今後さらに投資を拡大していく方針を発表し、成長の期待高まる東南アジアECマーケット市場で競合他社や地元企業との激しい戦いが予測される。

数多くのEC企業に恵まれ、型番商品や流行商品を希少感なく購入でき、比較検討する要素は値段のみという価値観の広まる我々とは違い、ECという概念自体が浸透しきっていない諸国では、流行の物は店頭で品薄になり欲しいときに買えない可能性もあることもめずらしくない。Amazonなどがこれまで重要視してこなかった地域に目をつけたロケットインターネット社による、スピード感溢れる事業展開だ。

月間PV前年比最大84% 取引規模は過去半年で倍増

サイバーエージェントベンチャーズの見通しでは、東南アジア主要各国のECマーケットは13年の153億ドルから、19年には622億ドルまで成長するだろうとしている。
非常に成長著しい市場で、ラザダの月間PVも驚異的な伸びを見せている。まずは規模の拡大に集中し、顧客の囲い込みを早急に目指すと語るのは同社CEOのマキシミリアン・ビットナー氏だ。商圏範囲内の同業であるAmazonや中国の阿里巴巴集団(アリババ集団)など、国際的大企業が本格的に参入する前に一歩先んじようという意向が感じられる。

海外メディアの中には、ロケットインターネット社は欧米で成功したネットビジネスモデルをクローンのように模倣し、新興国で展開するという戦略で今までに100件以上のネット企業を立ち上げている点などから、批判的な意見もないわけではない。ラザダは、リニューアルされる前の古いアマゾンのサイトなどアマゾンのモデルを表面的に真似て作られたものであり、これは有名な会社のビジネスモデルとサービスを真似てローカル化し、ほとんど区別が困難なほど酷似したウェブサイトを運営することの前例になるかもしれない、とする意見もある。

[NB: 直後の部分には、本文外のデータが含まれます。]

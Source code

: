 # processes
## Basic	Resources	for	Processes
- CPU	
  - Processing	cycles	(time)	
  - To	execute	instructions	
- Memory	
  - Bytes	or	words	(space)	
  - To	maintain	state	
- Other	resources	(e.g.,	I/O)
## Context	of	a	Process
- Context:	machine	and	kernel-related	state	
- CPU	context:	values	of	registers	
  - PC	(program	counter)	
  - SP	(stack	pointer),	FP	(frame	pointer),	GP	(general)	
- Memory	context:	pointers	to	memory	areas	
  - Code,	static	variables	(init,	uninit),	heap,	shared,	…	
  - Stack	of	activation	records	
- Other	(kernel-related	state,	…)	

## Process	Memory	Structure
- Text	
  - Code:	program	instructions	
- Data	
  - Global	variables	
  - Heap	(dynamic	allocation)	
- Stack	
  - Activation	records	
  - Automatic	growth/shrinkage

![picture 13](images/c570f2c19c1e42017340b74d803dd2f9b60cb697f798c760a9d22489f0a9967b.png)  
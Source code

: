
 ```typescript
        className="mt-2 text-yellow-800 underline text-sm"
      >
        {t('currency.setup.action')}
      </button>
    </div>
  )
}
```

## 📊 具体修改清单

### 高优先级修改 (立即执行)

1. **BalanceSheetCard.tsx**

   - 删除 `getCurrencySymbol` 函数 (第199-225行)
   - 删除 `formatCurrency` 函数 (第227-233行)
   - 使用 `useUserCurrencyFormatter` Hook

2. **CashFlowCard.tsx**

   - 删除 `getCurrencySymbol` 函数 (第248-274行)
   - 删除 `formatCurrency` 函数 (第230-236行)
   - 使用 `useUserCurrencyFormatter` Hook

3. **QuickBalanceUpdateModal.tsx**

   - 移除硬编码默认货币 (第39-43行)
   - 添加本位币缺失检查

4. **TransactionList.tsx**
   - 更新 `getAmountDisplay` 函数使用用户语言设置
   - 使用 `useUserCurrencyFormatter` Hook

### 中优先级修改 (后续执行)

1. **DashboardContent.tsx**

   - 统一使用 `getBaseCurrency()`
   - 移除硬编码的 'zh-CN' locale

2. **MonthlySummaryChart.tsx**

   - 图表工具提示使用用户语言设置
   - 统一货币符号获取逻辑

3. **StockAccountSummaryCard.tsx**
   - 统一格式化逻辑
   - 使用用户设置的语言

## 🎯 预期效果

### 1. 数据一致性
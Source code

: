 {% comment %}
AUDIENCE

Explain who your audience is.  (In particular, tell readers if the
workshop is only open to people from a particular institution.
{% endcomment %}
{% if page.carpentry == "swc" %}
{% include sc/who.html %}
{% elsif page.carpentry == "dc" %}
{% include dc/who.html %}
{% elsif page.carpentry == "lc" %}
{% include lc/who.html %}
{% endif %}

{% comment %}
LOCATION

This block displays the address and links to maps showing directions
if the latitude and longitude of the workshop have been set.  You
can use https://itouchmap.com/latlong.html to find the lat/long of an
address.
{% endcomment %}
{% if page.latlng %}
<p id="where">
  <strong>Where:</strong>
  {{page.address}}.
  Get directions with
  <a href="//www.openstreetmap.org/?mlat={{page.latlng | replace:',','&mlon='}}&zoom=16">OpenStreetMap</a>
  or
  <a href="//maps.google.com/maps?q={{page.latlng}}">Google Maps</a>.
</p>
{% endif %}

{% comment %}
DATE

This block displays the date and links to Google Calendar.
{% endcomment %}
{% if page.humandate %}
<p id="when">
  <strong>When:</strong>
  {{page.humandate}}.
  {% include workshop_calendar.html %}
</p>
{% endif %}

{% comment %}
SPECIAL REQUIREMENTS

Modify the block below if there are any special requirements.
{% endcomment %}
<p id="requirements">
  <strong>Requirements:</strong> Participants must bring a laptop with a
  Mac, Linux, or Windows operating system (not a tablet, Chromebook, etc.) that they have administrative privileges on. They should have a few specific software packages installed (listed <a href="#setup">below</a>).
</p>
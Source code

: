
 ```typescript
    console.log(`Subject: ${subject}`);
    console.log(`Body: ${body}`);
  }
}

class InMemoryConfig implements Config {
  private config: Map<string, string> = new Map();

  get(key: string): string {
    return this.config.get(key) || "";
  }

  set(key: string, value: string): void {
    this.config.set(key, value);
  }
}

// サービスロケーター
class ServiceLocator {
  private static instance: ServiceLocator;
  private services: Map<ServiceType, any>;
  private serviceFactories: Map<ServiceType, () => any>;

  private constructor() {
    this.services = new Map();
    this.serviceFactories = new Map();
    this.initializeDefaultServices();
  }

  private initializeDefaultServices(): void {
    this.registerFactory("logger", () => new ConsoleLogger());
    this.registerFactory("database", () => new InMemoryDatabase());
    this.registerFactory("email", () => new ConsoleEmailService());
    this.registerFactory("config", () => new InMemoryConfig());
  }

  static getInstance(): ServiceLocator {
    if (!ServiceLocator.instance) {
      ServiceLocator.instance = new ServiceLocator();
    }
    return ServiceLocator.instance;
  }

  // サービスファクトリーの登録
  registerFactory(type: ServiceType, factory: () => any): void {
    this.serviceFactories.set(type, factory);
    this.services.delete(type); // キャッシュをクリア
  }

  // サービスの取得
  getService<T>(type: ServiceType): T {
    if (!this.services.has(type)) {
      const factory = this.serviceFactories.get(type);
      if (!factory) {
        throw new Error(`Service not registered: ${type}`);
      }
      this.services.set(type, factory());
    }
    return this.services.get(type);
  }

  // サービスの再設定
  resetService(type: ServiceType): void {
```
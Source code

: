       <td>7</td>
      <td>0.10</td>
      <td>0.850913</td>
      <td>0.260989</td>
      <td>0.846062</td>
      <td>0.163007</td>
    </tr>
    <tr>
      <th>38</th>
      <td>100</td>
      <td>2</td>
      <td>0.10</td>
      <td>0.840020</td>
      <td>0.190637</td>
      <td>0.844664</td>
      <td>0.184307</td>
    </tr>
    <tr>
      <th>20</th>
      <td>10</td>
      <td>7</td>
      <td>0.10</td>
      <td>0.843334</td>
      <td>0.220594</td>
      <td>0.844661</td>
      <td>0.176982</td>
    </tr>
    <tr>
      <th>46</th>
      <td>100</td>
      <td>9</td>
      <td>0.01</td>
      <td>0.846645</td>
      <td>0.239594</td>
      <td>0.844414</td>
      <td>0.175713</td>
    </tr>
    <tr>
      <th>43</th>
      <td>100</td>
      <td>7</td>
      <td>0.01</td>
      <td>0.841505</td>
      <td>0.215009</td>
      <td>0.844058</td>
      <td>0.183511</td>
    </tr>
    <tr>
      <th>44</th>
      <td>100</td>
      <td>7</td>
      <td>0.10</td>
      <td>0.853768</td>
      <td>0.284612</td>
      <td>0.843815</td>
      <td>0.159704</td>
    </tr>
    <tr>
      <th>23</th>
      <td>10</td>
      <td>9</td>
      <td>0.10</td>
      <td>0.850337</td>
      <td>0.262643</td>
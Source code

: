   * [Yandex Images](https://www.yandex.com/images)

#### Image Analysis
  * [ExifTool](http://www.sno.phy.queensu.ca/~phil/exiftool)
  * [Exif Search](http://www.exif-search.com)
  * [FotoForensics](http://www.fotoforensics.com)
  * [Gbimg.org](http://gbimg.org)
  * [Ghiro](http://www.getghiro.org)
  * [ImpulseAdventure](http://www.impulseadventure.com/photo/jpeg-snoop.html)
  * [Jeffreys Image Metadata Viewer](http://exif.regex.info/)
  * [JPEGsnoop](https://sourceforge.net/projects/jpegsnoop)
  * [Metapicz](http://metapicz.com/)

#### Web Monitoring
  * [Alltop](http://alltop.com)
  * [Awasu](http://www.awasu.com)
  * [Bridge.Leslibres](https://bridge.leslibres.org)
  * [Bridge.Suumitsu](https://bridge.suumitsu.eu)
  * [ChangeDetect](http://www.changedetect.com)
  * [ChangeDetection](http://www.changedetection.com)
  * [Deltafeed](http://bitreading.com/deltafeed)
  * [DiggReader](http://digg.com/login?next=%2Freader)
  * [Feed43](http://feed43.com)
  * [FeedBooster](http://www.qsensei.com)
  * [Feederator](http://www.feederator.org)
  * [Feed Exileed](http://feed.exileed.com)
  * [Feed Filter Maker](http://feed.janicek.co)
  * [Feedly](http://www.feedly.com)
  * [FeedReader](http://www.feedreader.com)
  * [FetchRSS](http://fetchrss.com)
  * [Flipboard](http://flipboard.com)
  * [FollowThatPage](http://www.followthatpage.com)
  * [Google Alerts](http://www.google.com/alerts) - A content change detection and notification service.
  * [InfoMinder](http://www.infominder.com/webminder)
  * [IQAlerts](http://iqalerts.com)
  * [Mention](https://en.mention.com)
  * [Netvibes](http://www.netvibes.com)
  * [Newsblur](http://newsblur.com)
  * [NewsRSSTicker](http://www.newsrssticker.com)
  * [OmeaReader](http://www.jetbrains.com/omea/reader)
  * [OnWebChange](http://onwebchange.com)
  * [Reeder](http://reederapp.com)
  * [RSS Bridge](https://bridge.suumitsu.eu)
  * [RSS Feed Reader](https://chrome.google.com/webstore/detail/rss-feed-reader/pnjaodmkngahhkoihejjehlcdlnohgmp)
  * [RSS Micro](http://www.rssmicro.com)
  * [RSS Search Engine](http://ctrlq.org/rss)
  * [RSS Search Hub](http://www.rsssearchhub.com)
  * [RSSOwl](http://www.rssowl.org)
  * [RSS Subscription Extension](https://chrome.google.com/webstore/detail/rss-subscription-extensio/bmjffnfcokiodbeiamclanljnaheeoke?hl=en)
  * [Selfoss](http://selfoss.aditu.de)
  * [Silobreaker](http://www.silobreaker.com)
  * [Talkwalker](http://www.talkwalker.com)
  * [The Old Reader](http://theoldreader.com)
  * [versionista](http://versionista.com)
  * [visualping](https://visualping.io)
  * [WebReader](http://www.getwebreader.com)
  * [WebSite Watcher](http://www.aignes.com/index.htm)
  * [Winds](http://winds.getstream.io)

ラザダの成功を受け、今後各国のEC企業や現地資本の企業も本格的に商圏内で企業活動を展開していくだろう。東南アジアでもEC戦国時代と称される時代がくれば、ECの概念がワールドワイドに広がり、発展していくことは間違いない。その中で、我々が身近に接するECにもハッとする変化や思いもよらなかった発見など、次々と新しいモノが生まれていくだろう。成長市場をめぐる競争の過熱現場は、今後とも要チェック間違いない。